Before a packed crowd at New York’s Cooper Union, Barack Obama made a forceful appeal for regulation of the financial markets. “The American experiment has worked in large part because we guided the market’s invisible hand with a higher principle,” he said. “A free market was never meant to be a free license to take whatever you can get, however you can get it.”
The date was March 27, 2008, and Obama had not yet won the Democratic primary. He had traveled to New York, to speak near where George Washington took his oath of office, to burnish his economic credentials. At the time, markets were beginning to decline, but nothing had collapsed. People still believed that the system would hold together, that bad bets on mortgage values would not cause a crises that rocketed unemployment rates to 10 percent and forced taxpayers to bail out private companies with hundreds of billions of dollars.
On Thursday, he returned to the same place, with a similar message, now a president who had been struggling for more than a year with the worst economic conditions since the Great Depression. “It’s really good to be back,” he said. The crowd, which immediately got the joke, burst into laughter. Again, Obama made the case that well-regulated markets were not an issue of ideology, just common sense. “There has always been a tension between the desire to allow markets to function without interference and the absolute necessity of rules to prevent markets from falling out of kilter,” he said. “But managing that tension, one that we’ve debated since the founding of this nation, is what has allowed our country to keep up with a changing world.”
He then quoted an article, from TIME magazine, which had been uncovered by White House speechwriting researcher Kyle O’Conner by searching through the archives on Time.com. “I’m going to quote,” said Obama.

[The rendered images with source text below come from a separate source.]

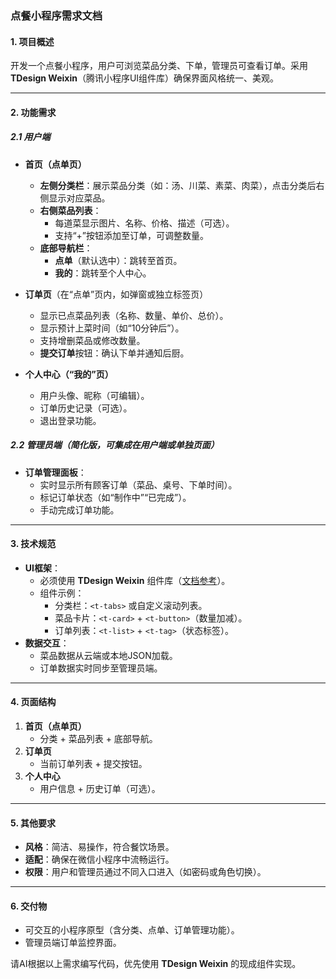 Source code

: ### **点餐小程序需求文档**  

#### **1. 项目概述**  
开发一个点餐小程序，用户可浏览菜品分类、下单，管理员可查看订单。采用 **TDesign Weixin**（腾讯小程序UI组件库）确保界面风格统一、美观。  

---

#### **2. 功能需求**  

##### **2.1 用户端**  
- **首页（点单页）**  
  - **左侧分类栏**：展示菜品分类（如：汤、川菜、素菜、肉菜），点击分类后右侧显示对应菜品。  
  - **右侧菜品列表**：  
    - 每道菜显示图片、名称、价格、描述（可选）。  
    - 支持“+”按钮添加至订单，可调整数量。  
  - **底部导航栏**：  
    - **点单**（默认选中）：跳转至首页。  
    - **我的**：跳转至个人中心。  

- **订单页**（在“点单”页内，如弹窗或独立标签页）  
  - 显示已点菜品列表（名称、数量、单价、总价）。  
  - 显示预计上菜时间（如“10分钟后”）。  
  - 支持增删菜品或修改数量。  
  - **提交订单**按钮：确认下单并通知后厨。  

- **个人中心（“我的”页）**  
  - 用户头像、昵称（可编辑）。  
  - 订单历史记录（可选）。  
  - 退出登录功能。  

##### **2.2 管理员端**（简化版，可集成在用户端或单独页面）  
- **订单管理面板**：  
  - 实时显示所有顾客订单（菜品、桌号、下单时间）。  
  - 标记订单状态（如“制作中”“已完成”）。  
  - 手动完成订单功能。  

---

#### **3. 技术规范**  
- **UI框架**：  
  - 必须使用 **TDesign Weixin** 组件库（[文档参考](https://tdesign.tencent.com/miniprogram/getting-started)）。  
  - 组件示例：  
    - 分类栏：`<t-tabs>` 或自定义滚动列表。  
    - 菜品卡片：`<t-card>` + `<t-button>`（数量加减）。  
    - 订单列表：`<t-list>` + `<t-tag>`（状态标签）。  
- **数据交互**：  
  - 菜品数据从云端或本地JSON加载。  
  - 订单数据实时同步至管理员端。  

---

#### **4. 页面结构**  
1. **首页（点单页）**  
   - 分类 + 菜品列表 + 底部导航。  
2. **订单页**  
   - 当前订单列表 + 提交按钮。  
3. **个人中心**  
   - 用户信息 + 历史订单（可选）。  

---

#### **5. 其他要求**  
- **风格**：简洁、易操作，符合餐饮场景。  
- **适配**：确保在微信小程序中流畅运行。  
- **权限**：用户和管理员通过不同入口进入（如密码或角色切换）。  

---

#### **6. 交付物**  
- 可交互的小程序原型（含分类、点单、订单管理功能）。  
- 管理员端订单监控界面。  

请AI根据以上需求编写代码，优先使用 **TDesign Weixin** 的现成组件实现。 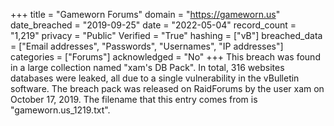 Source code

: +++
title = "Gameworn Forums"
domain = "https://gameworn.us"
date_breached = "2019-09-25"
date = "2022-05-04"
record_count = "1,219"
privacy = "Public"
Verified = "True"
hashing = ["vB"]
breached_data = ["Email addresses", "Passwords", "Usernames", "IP addresses"]
categories = ["Forums"]
acknowledged = "No"
+++
This breach was found in a large collection named "xam's DB Pack". In total, 316 websites databases were leaked, all due to a single vulnerability in the vBulletin software. The breach pack was released on RaidForums by the user xam on October 17, 2019. The filename that this entry comes from is "gameworn.us_1219.txt".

Through the great banking houses of Manhattan last week ran wild-eyed alarm. Big bankers stared at one another in anger and astonishment. A bill just passed would rivet upon their institutions what they considered a monstrous system. Such a system, they felt, would not only rob them of their pride of profession but would reduce all U.S. banking to its lowest level.

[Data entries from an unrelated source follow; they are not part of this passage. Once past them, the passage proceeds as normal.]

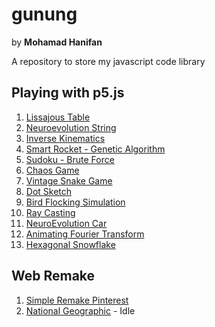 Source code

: # gunung

by **Mohamad Hanifan**

A repository to store my javascript code library

## Playing with p5.js

1. [Lissajous Table](https://hanifanm.github.io/p5js/1-lissajous-table)
2. [Neuroevolution String](https://hanifanm.github.io/p5js/2-neuroevolution-string)
3. [Inverse Kinematics](https://hanifanm.github.io/p5js/3-inverse-kinematics)
4. [Smart Rocket - Genetic Algorithm](https://hanifanm.github.io/p5js/4-smart-rocket)
5. [Sudoku - Brute Force](https://hanifanm.github.io/p5js/5-sudoku-brute-force)
6. [Chaos Game](https://hanifanm.github.io/p5js/6-chaos-game)
7. [Vintage Snake Game](https://hanifanm.github.io/p5js/7-snake-game)
8. [Dot Sketch](https://hanifanm.github.io/p5js/8-dot-sketch)
9. [Bird Flocking Simulation](https://hanifanm.github.io/p5js/9-bird-flocking-simulation)
10. [Ray Casting](https://hanifanm.github.io/p5js/10-ray-casting)
11. [NeuroEvolution Car](https://hanifanm.github.io/p5js/11-line-follower)
12. [Animating Fourier Transform](https://hanifanm.github.io/p5js/12-animating-fourier-transform)
12. [Hexagonal Snowflake](https://hanifanm.github.io/p5js/13-hexagon-snowflake)

## Web Remake

1. [Simple Remake Pinterest](https://hanifanm.github.io/web-remake/pinterest)
2. [National Geographic](https://hanifanm.github.io/web-remake/nationalgeographic) - Idle
<!-- 2. [Pokedex](https://hanifanm.github.io/web-remake/pokedex/out) --> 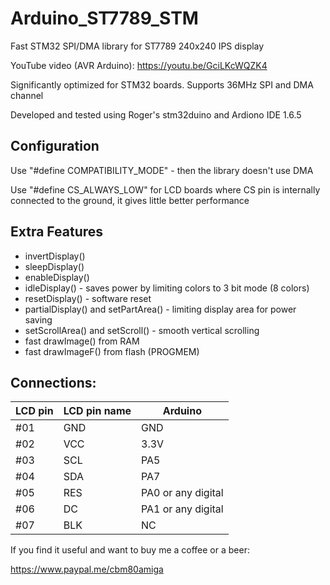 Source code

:# Arduino_ST7789_STM
Fast STM32 SPI/DMA library for ST7789 240x240 IPS display

YouTube video (AVR Arduino): https://youtu.be/GciLKcWQZK4

Significantly optimized for STM32 boards. Supports 36MHz SPI and DMA channel

Developed and tested using Roger's stm32duino and Ardiono IDE 1.6.5

## Configuration

Use "#define COMPATIBILITY_MODE" - then the library doesn't use DMA

Use "#define CS_ALWAYS_LOW" for LCD boards where CS pin is internally connected to the ground, it gives little better performance

## Extra Features
- invertDisplay()
- sleepDisplay()
- enableDisplay()
- idleDisplay() - saves power by limiting colors to 3 bit mode (8 colors)
- resetDisplay() - software reset
- partialDisplay() and setPartArea() - limiting display area for power saving
- setScrollArea() and setScroll() - smooth vertical scrolling
- fast drawImage() from RAM
- fast drawImageF() from flash (PROGMEM)

## Connections:

|LCD pin|LCD pin name|Arduino|
|--|--|--|
 |#01| GND| GND|
 |#02| VCC |3.3V|
 |#03| SCL |PA5|
 |#04| SDA|PA7|
 |#05| RES|PA0 or any digital|
 |#06| DC|PA1 or any digital|
 |#07| BLK | NC|

If you find it useful and want to buy me a coffee or a beer:

https://www.paypal.me/cbm80amiga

“That appeared in Time magazine in June of 1933,” Obama then announced, prompting another round of laughter from the crowd. “The system that caused so much consternation, so much concern was the Federal Deposit Insurance Corporation.” (The full TIME article can be read here.)
For Obama’s aides, the Thursday speech was a return to first principles. “Look at what the President said at Cooper Union in 2008,” Press Secretary Robert Gibbs told reporters who traveled to New York on Air Force One. I think you’ll find a remarkable similarity in the way the President has talked about this issue.”
The difference, of course, is the circumstance. By all appearances, Obama appears to be marching towards a legislative victory on financial reform, with key Republicans sounding increasingly likely to support the measure in the coming weeks. If this does come to pass, it will be a major victory for the President, not only for the bipartisan support his effort can attract, but for the extent to which it moves his presidency beyond the tangle of health care reform. Already the White House is moving to capitalize on the new momentum, by pushing long-shot efforts to come to bipartisan compromise on energy and immigration reform. “I do think there’s time to get more done,” Gibbs said on the flight to New York. “We will watch gas prices rise again as we get into summer and see the desire and need again to take additional steps to reduce our dependence on foreign oil. And as I talked about yesterday, the President made some phone calls on this plane a few days ago to try to get additional support for immigration.”
Just two months ago, Obama’s presidency appeared to hang in the balance. But political prognostications never last very long.